Аня остолбенела и несколько минут тупо таращилась на журнал. Сережу одели в темный, сверхдорогой костюм, который с шиком сидел на его тонкой, стройной фигуре. На фотографии он выглядел чуть взрослее и в высшей степени элегантно – Аня никогда не видела его в костюме и при галстуке, к тому же над юношей, несомненно, поработали визажисты: волосы его были красиво уложены, выглядели влажными, две темные прядки с искусной небрежностью спадали на лоб, придавая диковатым глазам еще большую выразительность.

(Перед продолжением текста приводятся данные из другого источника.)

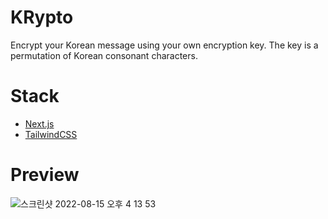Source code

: # KRypto

Encrypt your Korean message using your own encryption key. The key is a permutation of Korean consonant characters.

# Stack

- [Next.js](https://nextjs.org/)
- [TailwindCSS](https://tailwindcss.com/)

# Preview

![스크린샷 2022-08-15 오후 4 13 53](https://user-images.githubusercontent.com/62169778/184592670-f79144a6-e444-4127-b6b9-f1d2fcd59494.png)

– Я в шоке! – восклицала Валя. – До чего ж хорош! Сколько шарма, изысканности! Потрясающий мачо! Ну, Аннушка, держись, теперь его девицы затаскают. Когда только успел, ты мне ничего не говорила.
– Ну Огнивцев… Ну падла… – с трудом выговорила Анна. – Ты мне за это ответишь, гад! – Она нашла в своем телефоне номер Огнивцева. От негодования у нее дрожали руки и пальцы не попадали на кнопки. – Кто вам позволил?! – без всяких предисловий закричала она в трубку. – Как вы могли сманить Сережу без моего ведома? Я за него отвечаю, понятно? Предупреждаю, что больше он не будет сниматься в вашем паршивом журнале!
– Помилуйте, Анечка, Сережа сам согласился. Он уверял меня, что вы в курсе его работы у нас.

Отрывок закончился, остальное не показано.